Change.org Opens Platform To Small Donors

Change.org Opens Platform To Small Donors
NEW YORK, NY - APRIL 24: Founder of Change.org, Ben Rattray attends the TIME 100 Gala celebrating TIME'S 100 Most Influential People In The World at Jazz at Lincoln Center on April 24, 2012 in New York City. (Photo by Fernando Leon/Getty Images for TIME)
NEW YORK, NY - APRIL 24: Founder of Change.org, Ben Rattray attends the TIME 100 Gala celebrating TIME'S 100 Most Influential People In The World at Jazz at Lincoln Center on April 24, 2012 in New York City. (Photo by Fernando Leon/Getty Images for TIME)

WASHINGTON -- Change.org is opening its petition platform to allow small donors to fund the expansion of a grassroots campaign, an effort to diversify its revenue base and respond to progressive criticism of the site last fall.

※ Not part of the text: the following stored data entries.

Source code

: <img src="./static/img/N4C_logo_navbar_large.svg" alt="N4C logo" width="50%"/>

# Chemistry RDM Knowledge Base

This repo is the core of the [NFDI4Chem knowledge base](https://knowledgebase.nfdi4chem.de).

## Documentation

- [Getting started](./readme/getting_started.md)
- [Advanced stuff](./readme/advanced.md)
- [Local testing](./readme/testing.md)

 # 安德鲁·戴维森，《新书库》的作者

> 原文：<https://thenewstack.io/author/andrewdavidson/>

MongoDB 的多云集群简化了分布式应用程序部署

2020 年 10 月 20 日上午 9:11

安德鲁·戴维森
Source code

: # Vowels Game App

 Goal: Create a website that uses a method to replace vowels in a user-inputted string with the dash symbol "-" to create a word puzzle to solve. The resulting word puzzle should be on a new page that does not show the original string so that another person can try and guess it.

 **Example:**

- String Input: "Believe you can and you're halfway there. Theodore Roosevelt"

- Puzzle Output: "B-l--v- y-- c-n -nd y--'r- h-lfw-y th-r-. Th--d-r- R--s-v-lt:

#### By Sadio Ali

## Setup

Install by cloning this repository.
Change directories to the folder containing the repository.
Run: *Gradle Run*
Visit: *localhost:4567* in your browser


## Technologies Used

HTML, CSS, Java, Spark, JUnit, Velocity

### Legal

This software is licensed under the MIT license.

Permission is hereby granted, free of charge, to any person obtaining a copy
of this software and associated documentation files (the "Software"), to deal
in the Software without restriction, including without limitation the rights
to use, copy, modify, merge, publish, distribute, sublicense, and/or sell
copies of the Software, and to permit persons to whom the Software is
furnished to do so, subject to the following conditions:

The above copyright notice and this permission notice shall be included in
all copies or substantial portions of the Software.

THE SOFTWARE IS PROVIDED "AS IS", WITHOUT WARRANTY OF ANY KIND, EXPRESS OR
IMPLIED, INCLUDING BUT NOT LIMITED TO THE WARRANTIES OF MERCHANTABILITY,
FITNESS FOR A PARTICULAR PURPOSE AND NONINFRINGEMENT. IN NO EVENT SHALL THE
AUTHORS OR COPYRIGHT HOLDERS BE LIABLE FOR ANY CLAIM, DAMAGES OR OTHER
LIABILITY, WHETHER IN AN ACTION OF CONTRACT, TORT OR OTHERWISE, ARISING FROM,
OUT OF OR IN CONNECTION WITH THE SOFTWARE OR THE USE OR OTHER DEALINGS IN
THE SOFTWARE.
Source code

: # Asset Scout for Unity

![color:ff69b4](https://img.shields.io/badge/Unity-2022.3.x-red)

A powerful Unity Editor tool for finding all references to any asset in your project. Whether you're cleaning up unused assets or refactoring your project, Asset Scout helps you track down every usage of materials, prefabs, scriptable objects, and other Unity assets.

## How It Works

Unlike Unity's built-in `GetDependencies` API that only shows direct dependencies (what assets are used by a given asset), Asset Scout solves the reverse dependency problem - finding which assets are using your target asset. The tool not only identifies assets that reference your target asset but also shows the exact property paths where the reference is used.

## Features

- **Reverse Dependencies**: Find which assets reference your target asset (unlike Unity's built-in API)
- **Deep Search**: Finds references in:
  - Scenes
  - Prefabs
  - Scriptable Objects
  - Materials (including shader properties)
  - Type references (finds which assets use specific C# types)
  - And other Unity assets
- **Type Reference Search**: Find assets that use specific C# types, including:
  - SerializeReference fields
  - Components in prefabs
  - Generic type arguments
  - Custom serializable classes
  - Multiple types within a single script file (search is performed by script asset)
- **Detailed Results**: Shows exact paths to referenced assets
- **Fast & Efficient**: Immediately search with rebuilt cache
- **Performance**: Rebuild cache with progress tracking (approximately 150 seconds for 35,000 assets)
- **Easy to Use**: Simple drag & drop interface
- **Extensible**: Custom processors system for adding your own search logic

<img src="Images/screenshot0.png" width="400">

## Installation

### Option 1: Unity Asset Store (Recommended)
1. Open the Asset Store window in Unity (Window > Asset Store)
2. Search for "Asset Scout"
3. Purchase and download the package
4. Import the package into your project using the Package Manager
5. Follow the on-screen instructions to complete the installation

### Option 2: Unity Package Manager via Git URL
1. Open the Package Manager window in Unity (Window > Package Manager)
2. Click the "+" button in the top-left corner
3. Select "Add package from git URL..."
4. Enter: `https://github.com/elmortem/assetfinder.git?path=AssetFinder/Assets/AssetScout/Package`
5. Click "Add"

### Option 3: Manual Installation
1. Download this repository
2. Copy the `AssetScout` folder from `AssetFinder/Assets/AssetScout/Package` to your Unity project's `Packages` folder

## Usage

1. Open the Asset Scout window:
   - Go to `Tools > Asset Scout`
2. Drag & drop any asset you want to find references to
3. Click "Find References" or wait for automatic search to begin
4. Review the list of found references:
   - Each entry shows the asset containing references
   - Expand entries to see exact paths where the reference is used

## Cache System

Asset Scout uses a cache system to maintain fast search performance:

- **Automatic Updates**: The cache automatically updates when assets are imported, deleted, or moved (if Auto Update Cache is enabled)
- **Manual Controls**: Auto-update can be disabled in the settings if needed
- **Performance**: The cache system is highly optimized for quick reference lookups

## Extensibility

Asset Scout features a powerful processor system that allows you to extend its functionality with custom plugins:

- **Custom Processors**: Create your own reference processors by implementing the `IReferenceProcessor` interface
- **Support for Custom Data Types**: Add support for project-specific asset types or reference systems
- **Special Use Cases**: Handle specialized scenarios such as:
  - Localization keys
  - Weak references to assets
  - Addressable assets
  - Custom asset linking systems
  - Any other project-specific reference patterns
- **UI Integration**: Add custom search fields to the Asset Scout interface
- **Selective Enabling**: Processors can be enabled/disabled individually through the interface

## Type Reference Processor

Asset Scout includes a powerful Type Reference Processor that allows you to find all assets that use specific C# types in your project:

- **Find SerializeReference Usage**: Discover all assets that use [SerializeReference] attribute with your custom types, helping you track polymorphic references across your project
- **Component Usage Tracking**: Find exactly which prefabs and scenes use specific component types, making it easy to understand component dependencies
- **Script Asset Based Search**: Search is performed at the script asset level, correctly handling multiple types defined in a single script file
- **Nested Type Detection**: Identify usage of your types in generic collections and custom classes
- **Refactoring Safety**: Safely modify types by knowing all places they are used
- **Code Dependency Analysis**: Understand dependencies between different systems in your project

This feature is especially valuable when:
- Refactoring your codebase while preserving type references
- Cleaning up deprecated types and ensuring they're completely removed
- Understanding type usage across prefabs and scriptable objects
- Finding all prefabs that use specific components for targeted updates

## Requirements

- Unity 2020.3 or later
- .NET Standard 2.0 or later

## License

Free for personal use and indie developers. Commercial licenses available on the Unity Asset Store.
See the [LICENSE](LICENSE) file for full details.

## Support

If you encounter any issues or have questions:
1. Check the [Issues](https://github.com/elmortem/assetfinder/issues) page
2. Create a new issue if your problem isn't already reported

The new technology, outlined to HuffPost by Change.org officials, will allow regular users to chip in a small amount to assure that a certain number of prospective supporters are able to see a campaign. A second significant change will allow users to flag campaigns as hateful or misleading, an effort to counteract the criticism that Change was allowing corporate Astroturf groups to effectively purchase the appearance of grassroots support -- with particular attention focused on Fix The Debt, a coalition of CEOs and other groups lobbying for austerity.

Previously, Change.org's business model had relied solely on a handful of large organizations who would pay to run campaigns that would lead to email acquisition. That led to criticism that the company was working with organizations whose mission was inimical to progressivism. Last summer, the company announced it was dropping Michelle Rhee's "Students First." Over the next few months, it reevaluated its advertising policy and instituted a dramatic change -- no longer would companies or organizations need to clear a progressive litmus test. The resulting criticism led to continued thought about the business model.

In November, Alex Lawson, an activist with Social Security Works, which was battling Fix The Debt, proposed to Change.org's Benjamin Joffe-Walt that the company allow users to flag campaigns "specifically aimed at misrepresentation, not being honest or disclosing conflicts," as he suggested in an email to Joffe-Walt. "So this could apply as much to a grassroots campaign as an Astroturf campaign. If a person starts a petition against apples but doesn't disclose they sell oranges that would be flagged."

Lawson told HuffPost he's pleased the company is implementing the idea. "Fix the Debt is an Astroturf organization whose entire sheen of grassroots support they bought from Change.org," he said. "That is the problem I had with Change's old model, it was simple for Wall Street criminals to purchase the appearance of people power, and no way that the grassroots could expose that effort. I am happy that Change.org is listening to the criticism and creating tools that should empower the grassroots over the plutocrats."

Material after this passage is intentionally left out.